→ Input data
┌──
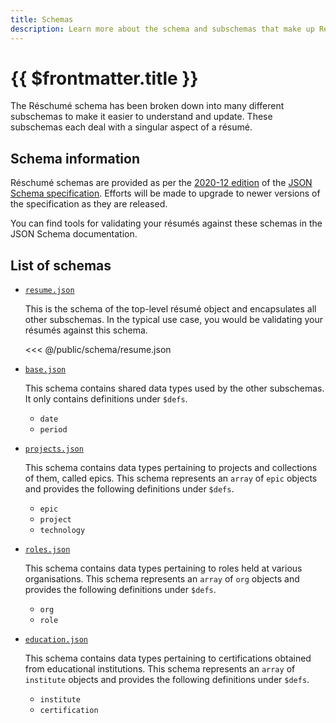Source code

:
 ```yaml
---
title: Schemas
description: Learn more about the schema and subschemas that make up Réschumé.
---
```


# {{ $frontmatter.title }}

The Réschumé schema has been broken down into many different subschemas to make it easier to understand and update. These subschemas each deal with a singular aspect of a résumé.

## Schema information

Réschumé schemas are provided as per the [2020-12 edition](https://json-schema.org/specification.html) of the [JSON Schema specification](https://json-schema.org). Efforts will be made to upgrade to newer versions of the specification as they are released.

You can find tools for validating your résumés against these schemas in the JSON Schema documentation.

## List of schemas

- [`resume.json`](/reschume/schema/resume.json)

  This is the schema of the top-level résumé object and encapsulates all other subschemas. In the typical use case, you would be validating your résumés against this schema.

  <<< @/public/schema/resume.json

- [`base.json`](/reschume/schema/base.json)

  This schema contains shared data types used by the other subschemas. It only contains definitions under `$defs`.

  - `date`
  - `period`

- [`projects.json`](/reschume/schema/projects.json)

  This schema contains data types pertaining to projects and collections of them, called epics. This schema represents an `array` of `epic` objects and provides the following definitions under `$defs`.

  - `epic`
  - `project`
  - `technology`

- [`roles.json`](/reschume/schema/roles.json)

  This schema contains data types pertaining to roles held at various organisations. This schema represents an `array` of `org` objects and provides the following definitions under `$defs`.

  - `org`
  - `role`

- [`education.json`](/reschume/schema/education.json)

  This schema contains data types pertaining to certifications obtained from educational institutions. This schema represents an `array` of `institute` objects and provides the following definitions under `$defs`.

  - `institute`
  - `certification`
└──
→ What you will do
Copy out each line of the listing that holds the word "validating".

→ Solution to this task
You can find tools for validating your résumés against these schemas in the JSON Schema documentation.
  This is the schema of the top-level résumé object and encapsulates all other subschemas. In the typical use case, you would be validating your résumés against this schema.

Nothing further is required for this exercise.